DB time (session is active) = user response time = cpu and/or wait events
Wait events can be SQL net message to client or from client, PL/SQL lock timer.
cpu time = parse queries, read blocks or sort rows.
- Tuning idea, investigate execution plans.
- Reduce parse queries : use bind variables for similar queries.
- Reduce read blocks : Use indexes for better selectivity for the predicates or use hash join to join many rows.
- Reduce sort row : Do not selet all columns (select *) if not needed.
wait events :
Only count wait events for DB time on foreground sessions. Other processes wait event can be troubleshoot further if needed.

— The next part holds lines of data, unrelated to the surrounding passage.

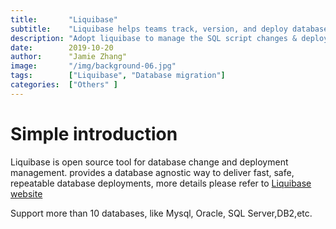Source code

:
 ```yaml
---
title:       "Liquibase"
subtitle:    "Liquibase helps teams track, version, and deploy database schema and logic changes"
description: "Adopt liquibase to manage the SQL script changes & deployment"
date:        2019-10-20
author:      "Jamie Zhang"
image:       "/img/background-06.jpg"
tags:        ["Liquibase", "Database migration"]
categories:  ["Others" ]
---
```

# Simple introduction
Liquibase is open source tool for database change and deployment management. provides a database agnostic way to deliver fast, safe, repeatable database deployments, more details please refer to [Liquibase website](https://www.liquibase.org)  

Support more than 10 databases, like Mysql, Oracle, SQL Server,DB2,etc.

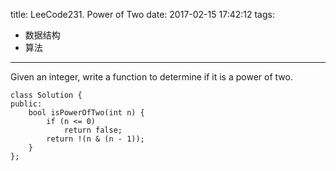title: LeeCode231. Power of Two
date: 2017-02-15 17:42:12
tags:
- 数据结构
- 算法
---

Given an integer, write a function to determine if it is a power of two.


```
class Solution {
public:
    bool isPowerOfTwo(int n) {
        if (n <= 0)
            return false;
        return !(n & (n - 1));
    }
};
```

I/O from user session process to shared buffer cache are named db file and the one to PGA are named direct path :
- db file read
- read one block to buffer cache : db file sequential read
- read multiple blocks to buffer cache : db file scattered read, db file parallel read
- db file sequential read
- single block read. waits is the throughtput of single block reads (divided by elapsed time for IOPS). wait average time is the latency to read 8k.
- physical reads si the number of blocks, physical IO request is the number of IO calls
For average time : look at the storage, get faster disk nvme, …
If count is too high : better execution plan, larger buffer cache or PGA, …
ASH viewer can be downloaded if no diagnostic license.
application wait class : locks
log file sync = commit wait
- average time is too high : reduce queue length, get faster disks
- count is too high : avoid row by row commit, use no logging operation, look at nowait
system I/O comes in major cases from background processes, backups running, contention on control file write (due to multiplexing), too many log switches
Tools : SQL trace, tkprof, v$ views
Following picture is a nice conclusion to summary wait events. I like it… 😉
This POUG event was a really great event and I would encourage anybody to participate to the next one. Sessions were really interesting with high technical level. Been busy tomorrow I will unfortunately not be able to participate to day 2. Thanks POUG staff team to organize this event! Well done!